1 Year, 1 week old.

Age:
1 years 0 months 7 days
or 12 months 7 days
or 53 weeks 1 days
or 372 days
or 8928 hours
or 535680 minutes
or 32140800 seconds

Changes in appearance: I must be going crazy, but it seems like her hair is getting even more light and more red. Then again, her hair is also thickening up and growing longer. The hair right above her spine is a couple of inches long. *eeeek* My daughter is growing up. Eyes of blue. Full miniature lips. She seems to be losing a little bit of her baby fat and evening out. Still has those darling puffy squishable squeezable cheeks. 

Likes: Loves bathtime, puppies, and books. She also has taken a liking to balls, blocks, and other people. She’ll warm up to strangers in an instant. Some she even leans in towards to be held.

Dislikes: Not many things really bother her nowadays.

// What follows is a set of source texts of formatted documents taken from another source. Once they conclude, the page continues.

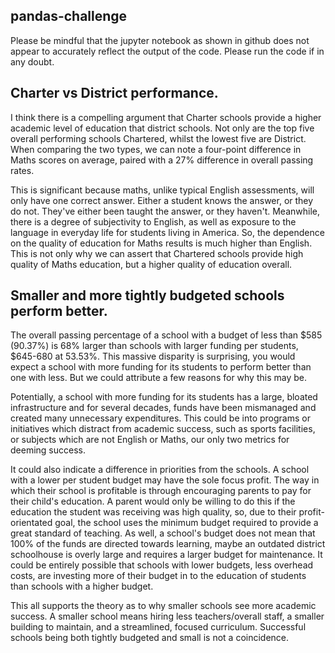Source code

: ## pandas-challenge

Please be mindful that the jupyter notebook as shown in github does not appear to accurately reflect the output of the code. Please run the code if in any doubt.


## Charter vs District performance. 

   I think there is a compelling argument that Charter schools provide a higher academic level of education that district schools. Not only are the top five overall performing schools Chartered, whilst the lowest five are District. When comparing the two types, we can note a four-point difference in Maths scores on average, paired with a 27% difference in overall passing rates. 

   This is significant because maths, unlike typical English assessments, will only have one correct answer. Either a student knows the answer, or they do not. They've either been taught the answer, or they haven't. Meanwhile, there is a degree of subjectivity to English, as well as exposure to the language in everyday life for students living in America. So, the dependence on the quality of education for Maths results is much higher than English. This is not only why we can assert that Chartered schools provide high quality of Maths education, but a higher quality of education overall. 
 
## Smaller and more tightly budgeted schools perform better. 
   The overall passing percentage of a school with a budget of less than $585 (90.37%) is 68% larger than schools with larger funding per students, $645-680 at 53.53%. This massive disparity is surprising, you would expect a school with more funding for its students to perform better than one with less. But we could attribute a few reasons for why this may be. 

   Potentially, a school with more funding for its students has a large, bloated infrastructure and for several decades, funds have been mismanaged and created many unnecessary expenditures. This could be into programs or initiatives which distract from academic success, such as sports facilities, or subjects which are not English or Maths, our only two metrics for deeming success. 

   It could also indicate a difference in priorities from the schools. A school with a lower per student budget may have the sole focus profit. The way in which their school is profitable is through encouraging parents to pay for their child's education. A parent would only be willing to do this if the education the student was receiving was high quality, so, due to their profit-orientated goal, the school uses the minimum budget required to provide a great standard of teaching. As well, a school's budget does not mean that 100% of the funds are directed towards learning, maybe an outdated district schoolhouse is overly large and requires a larger budget for maintenance. It could be entirely possible that schools with lower budgets, less overhead costs, are investing more of their budget in to the education of students than schools with a higher budget. 

   This all supports the theory as to why smaller schools see more academic success. A smaller school means hiring less teachers/overall staff, a smaller building to maintain, and a streamlined, focused curriculum. Successful schools being both tightly budgeted and small is not a coincidence.
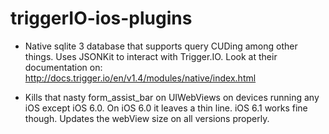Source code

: triggerIO-ios-plugins
=====================

* Native sqlite 3 database that supports query CUDing among other things. Uses JSONKit to interact with Trigger.IO. Look at their documentation on: http://docs.trigger.io/en/v1.4/modules/native/index.html

* Kills that nasty form_assist_bar on UIWebViews on devices running any iOS except iOS 6.0. On iOS 6.0 it leaves a thin line. iOS 6.1 works fine though. Updates the webView size on all versions properly. 
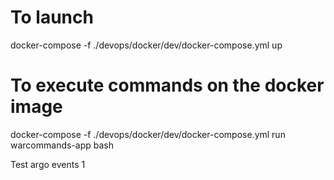 # To launch
docker-compose -f ./devops/docker/dev/docker-compose.yml up

# To execute commands on the docker image
docker-compose -f ./devops/docker/dev/docker-compose.yml run warcommands-app bash


Test argo events 1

When she’s tired she’ll get a little squirmy and fussy but nothing too crazy.

New Milestones/Developments: Blows kisses. Waves. Initiates the movements to “Wheel on the bus” all by herself. Dances. Has found her tongue and uses it constantly in speech.

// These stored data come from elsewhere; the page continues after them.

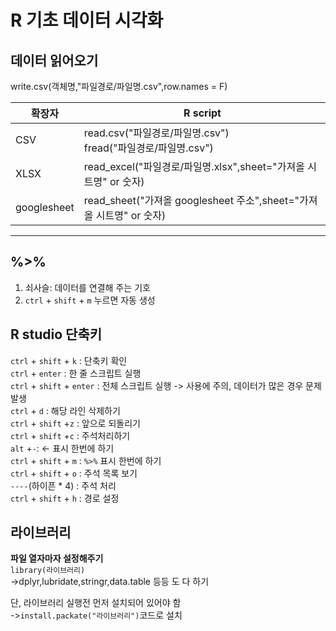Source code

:# R 기초 데이터 시각화
## 데이터 읽어오기
write.csv(객체명,"파일경로/파일명.csv",row.names = F)

|확장자|R script|
|-----|----------|
|CSV|read.csv("파일경로/파일명.csv")</br>fread("파일경로/파일명.csv")|
|XLSX|read_excel("파일경로/파일명.xlsx",sheet="가져올 시트명" or 숫자)|
|googlesheet|read_sheet("가져올 googlesheet 주소",sheet="가져올 시트명" or 숫자)|
----------

## %>%
1. 쇠사슬: 데이터를 연결해 주는 기호
2. `ctrl` + `shift` + `m` 누르면 자동 생성

## R studio 단축키
`ctrl` + `shift` + `k` : 단축키 확인</br>
`ctrl` + `enter` : 한 줄 스크립트 실행</br>
`ctrl` + `shift` + `enter` : 전체 스크립트 실행 -> 사용에 주의, 데이터가 많은 경우 문제 발생</br>
`ctrl` + `d` : 해당 라인 삭제하기</br>
`ctrl` + `shift` +`z` : 앞으로 되돌리기</br>
`ctrl` + `shift` +`c` : 주석처리하기</br>
`alt` +` - `: <- 표시 한번에 하기</br>
`ctrl` + `shift` + `m` : `%>%` 표시 한번에 하기</br>
`ctrl` + `shift` + `o` : 주석 목록 보기</br>
`----`(하이픈 * 4) : 주석 처리</br>
`ctrl` + `shift` + `h` : 경로 설정</br>

## 라이브러리
**파일 열자마자 설정해주기**</br>
`library(라이브러리)`</br>
->dplyr,lubridate,stringr,data.table 등등 도 다 하기

단, 라이브러리 실행전 먼저 설치되어 있어야 함</br>
->`install.packate("라이브러리")`코드로 설치
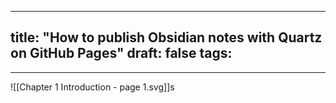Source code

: 
---
title: "How to publish Obsidian notes with Quartz on GitHub Pages"
draft: false
tags:
  - 
---

![[Chapter 1 Introduction - page 1.svg]]s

What we’re currently “working on:” Walking. Reading. Being vocal and saying what she wants (up, more, please, thank you, bath, potty).

Favorite Toys: Blocks. Books. Balls, Her moving lady bug toy. Her Creeper plush. Her socks.

To Share of not to Share: She is very willing to share and offers toys, food, and anything she is holding to me.

Tooth Count: 3 out. A couple on the way.

Left-handed or Right-handed:  Left dominant but uses her right frequently.

Eating Habits:  She is down to about 6oz total of formula per day. The rest is whole milk. She eats 3-4 times throughout the day, including meals of chicken, veggies, fruit, and grains. She loves bananas and chicken.

How I’m feeling: Like I just finished a marathon. Emotionally, I was drained from thinking about Daphne growing up and turning one. Preparing her party was not a huge production as I told myself that I would not overthink the whole thing. It was simple and perfect. I mourned the loss of her first year but rejoiced in gaining more. I’m not as physically tired as I used to be. I’m in the routine of waking with her and getting chores/reading/hobbies done while she naps or is in bed. I’m feeling like I can always be doing more with her.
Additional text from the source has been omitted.